Wednesday, 24 February 2010

Sherlock Holmes (2009) - Movie Review - 7/10

Something Is Afoot

How to explain the plot? I'm sure we're all familiar with the characters and basic premise of Sherlock Holmes, the eponymous detective, whether we are fans or not. This new take on the old stories is directed by Guy Ritchie of 'Lock, Stock and Two Smoking Barrels' and 'Snatch' fame, starring Robert Downey Jr. (Chaplin, A Scanner Darkly, Iron Man) as Holmes with Jude Law (A.I., Enemy at the Gates, Sky Captain) as his ever-faithful sidekick Watson. Joining them is Rachel McAdams (The Notebook, Red Eye, The Time Traveller's Wife) as Irene Adler, a past flame of Holmes with a dubious criminal past.

The plot, such as it is, revolves around the menacing Lord Blackwood played by Mark Strong (Sunshine, Stardust, The Young Victoria), and his nefarious plans for world domination using a combination of cunning villainy and possible black magic. Holmes and Watson must race against time to discover his true goal, and foil his plans before they reach a terrible conclusion.

Sir Arthur Conan Doyle, the original author of Sherlock Holmes, would often hint at the macabre and occasionally supernatural elements, and it is good to see that the overall themes and atmosphere remain familiar. I'll hold my hands up and admit, that despite the more action-oriented tone at odds with the original, I enjoyed the film.

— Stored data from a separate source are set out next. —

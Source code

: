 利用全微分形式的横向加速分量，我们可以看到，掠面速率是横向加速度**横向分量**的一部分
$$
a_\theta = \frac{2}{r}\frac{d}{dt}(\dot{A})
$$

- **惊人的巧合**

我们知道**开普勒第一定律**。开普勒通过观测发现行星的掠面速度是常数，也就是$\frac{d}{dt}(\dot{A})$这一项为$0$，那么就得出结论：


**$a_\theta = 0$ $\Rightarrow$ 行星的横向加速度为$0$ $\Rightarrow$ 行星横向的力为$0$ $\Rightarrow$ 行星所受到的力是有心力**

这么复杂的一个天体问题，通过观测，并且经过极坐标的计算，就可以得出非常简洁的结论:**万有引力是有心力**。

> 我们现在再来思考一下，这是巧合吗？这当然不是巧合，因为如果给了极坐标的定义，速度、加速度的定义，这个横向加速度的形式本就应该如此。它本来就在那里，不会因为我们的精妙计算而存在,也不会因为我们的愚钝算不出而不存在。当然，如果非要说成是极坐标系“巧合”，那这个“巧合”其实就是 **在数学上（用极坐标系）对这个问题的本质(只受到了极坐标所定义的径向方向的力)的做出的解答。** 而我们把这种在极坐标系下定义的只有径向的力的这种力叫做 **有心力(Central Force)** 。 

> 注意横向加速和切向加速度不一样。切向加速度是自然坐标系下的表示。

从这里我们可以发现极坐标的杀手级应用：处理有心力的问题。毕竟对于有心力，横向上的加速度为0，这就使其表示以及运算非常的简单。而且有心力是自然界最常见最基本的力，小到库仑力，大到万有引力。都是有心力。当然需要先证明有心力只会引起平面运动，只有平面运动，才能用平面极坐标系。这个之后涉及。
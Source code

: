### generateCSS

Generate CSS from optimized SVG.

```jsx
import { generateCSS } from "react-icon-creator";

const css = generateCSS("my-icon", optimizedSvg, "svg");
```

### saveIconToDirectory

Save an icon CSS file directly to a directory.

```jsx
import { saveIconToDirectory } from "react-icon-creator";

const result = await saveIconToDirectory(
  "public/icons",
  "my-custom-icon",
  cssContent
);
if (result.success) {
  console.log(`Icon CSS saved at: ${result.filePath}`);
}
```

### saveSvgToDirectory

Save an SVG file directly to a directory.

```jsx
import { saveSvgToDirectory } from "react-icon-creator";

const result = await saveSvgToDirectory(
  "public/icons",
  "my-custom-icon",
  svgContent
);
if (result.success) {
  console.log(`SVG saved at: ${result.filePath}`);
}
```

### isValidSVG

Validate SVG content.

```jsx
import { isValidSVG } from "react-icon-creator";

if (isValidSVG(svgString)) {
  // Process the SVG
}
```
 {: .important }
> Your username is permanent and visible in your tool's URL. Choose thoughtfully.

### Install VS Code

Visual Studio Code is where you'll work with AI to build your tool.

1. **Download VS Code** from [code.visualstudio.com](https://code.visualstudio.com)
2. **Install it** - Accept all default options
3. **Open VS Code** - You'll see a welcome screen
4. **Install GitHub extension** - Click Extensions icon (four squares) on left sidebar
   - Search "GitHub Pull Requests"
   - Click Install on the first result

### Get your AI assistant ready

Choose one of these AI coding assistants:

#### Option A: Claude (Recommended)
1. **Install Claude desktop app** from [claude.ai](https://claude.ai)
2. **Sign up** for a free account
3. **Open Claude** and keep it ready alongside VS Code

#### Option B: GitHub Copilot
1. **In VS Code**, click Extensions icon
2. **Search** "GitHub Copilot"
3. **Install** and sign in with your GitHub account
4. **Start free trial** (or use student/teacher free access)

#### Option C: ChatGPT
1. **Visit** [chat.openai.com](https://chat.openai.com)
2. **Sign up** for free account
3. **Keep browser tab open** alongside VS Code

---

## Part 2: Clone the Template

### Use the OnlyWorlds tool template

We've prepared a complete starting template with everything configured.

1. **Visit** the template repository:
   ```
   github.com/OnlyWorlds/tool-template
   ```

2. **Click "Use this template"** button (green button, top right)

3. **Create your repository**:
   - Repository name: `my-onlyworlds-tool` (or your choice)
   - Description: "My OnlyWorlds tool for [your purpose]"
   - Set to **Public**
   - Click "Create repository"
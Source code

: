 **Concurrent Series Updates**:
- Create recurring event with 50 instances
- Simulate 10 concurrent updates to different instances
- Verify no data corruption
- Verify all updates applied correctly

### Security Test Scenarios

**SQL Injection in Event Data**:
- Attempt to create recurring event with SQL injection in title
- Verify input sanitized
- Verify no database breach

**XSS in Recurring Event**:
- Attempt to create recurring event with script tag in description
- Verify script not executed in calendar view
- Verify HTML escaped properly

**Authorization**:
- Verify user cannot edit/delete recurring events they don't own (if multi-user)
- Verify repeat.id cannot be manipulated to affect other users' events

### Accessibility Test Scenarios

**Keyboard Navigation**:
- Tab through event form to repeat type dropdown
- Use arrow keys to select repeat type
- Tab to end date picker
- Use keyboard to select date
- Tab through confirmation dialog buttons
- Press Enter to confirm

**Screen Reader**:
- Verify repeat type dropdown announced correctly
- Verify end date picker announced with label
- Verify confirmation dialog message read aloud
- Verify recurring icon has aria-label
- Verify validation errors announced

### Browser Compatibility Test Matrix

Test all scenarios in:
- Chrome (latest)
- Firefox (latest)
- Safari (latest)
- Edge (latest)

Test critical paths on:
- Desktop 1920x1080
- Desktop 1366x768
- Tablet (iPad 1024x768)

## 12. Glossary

Which is the first time I can honestly say that for a Guy Ritchie movie.

It all plays fast and loose with the characters of Holmes and Watson, making them much closer to being equal partners than usually portrayed. Robert Downey Jr. manages a fair British accent, and with co-star Jude Law, the jovial repartee and buddy-movie clich├ęs always keep things light-hearted. It's obvious that the two stars had a ball, and as a result, the cheery and adventurous atmosphere is infectious. Alongside the banter and camaraderie, there is plenty of enjoyable over-the-top action, whilst the sets and special effects are for the most part pleasingly successful at re-creating a vision of Victorian London which keeps us rooted in that world.

Don't get me wrong, the film is never going to win any awards. It simply aims to be a well polished bit of Hollywood fun, and unlike some of its other recent compatriots, it succeeds at this goal. It's doubtful that it will leave you with a particularly lasting impression, but at least you are likely to leave with a smile.